- **Goal of the exercise**
For the material below, output exactly the span from the line with "3. **全局描述符表**的" to the line with "2. x86使用20bit地", including both, and nothing besides.
** Opening Supplied data block **
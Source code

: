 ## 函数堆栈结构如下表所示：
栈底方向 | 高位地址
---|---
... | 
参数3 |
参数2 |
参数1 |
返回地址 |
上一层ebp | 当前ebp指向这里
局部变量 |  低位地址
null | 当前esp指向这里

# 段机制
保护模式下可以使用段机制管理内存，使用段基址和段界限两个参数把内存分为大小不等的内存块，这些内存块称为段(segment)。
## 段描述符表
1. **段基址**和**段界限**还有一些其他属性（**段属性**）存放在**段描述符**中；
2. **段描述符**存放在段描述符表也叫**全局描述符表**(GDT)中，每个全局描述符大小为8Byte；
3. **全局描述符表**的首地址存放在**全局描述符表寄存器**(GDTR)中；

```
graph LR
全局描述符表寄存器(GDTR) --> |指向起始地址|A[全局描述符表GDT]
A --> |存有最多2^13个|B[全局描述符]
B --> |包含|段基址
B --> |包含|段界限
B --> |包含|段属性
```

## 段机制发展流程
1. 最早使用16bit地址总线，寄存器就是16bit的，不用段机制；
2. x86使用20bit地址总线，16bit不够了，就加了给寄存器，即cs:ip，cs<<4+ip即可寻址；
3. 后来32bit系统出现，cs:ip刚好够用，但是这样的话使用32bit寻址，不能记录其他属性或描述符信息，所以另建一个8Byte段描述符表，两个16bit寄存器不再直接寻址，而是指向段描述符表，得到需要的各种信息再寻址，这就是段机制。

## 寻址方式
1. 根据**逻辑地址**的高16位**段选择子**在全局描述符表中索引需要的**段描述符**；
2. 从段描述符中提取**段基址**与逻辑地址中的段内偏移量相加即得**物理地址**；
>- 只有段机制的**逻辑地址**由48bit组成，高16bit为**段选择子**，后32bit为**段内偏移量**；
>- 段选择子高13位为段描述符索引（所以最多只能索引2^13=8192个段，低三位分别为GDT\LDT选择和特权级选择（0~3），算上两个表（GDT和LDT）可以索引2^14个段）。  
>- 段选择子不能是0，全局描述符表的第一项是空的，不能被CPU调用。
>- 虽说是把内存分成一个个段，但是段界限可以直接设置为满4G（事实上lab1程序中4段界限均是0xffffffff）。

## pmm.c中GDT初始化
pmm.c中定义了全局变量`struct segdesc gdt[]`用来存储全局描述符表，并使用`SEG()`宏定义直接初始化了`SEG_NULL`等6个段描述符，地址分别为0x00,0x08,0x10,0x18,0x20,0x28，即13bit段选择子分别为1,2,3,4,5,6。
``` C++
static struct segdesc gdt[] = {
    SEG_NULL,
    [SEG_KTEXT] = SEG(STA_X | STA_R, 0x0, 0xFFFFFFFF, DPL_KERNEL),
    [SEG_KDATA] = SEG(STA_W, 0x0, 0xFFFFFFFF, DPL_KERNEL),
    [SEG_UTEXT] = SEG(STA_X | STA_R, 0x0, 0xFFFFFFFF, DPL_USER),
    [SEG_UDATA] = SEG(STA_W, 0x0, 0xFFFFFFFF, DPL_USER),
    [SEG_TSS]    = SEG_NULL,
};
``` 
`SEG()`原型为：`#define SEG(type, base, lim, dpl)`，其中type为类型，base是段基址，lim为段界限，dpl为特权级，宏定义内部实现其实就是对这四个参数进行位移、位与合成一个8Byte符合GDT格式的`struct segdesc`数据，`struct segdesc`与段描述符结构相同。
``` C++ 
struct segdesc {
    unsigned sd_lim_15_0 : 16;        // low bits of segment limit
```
** Closing Supplied data block **
- **Finished exercise**
3. **全局描述符表**的首地址存放在**全局描述符表寄存器**(GDTR)中；

```
graph LR
全局描述符表寄存器(GDTR) --> |指向起始地址|A[全局描述符表GDT]
A --> |存有最多2^13个|B[全局描述符]
B --> |包含|段基址
B --> |包含|段界限
B --> |包含|段属性
```

## 段机制发展流程
1. 最早使用16bit地址总线，寄存器就是16bit的，不用段机制；
2. x86使用20bit地址总线，16bit不够了，就加了给寄存器，即cs:ip，cs<<4+ip即可寻址；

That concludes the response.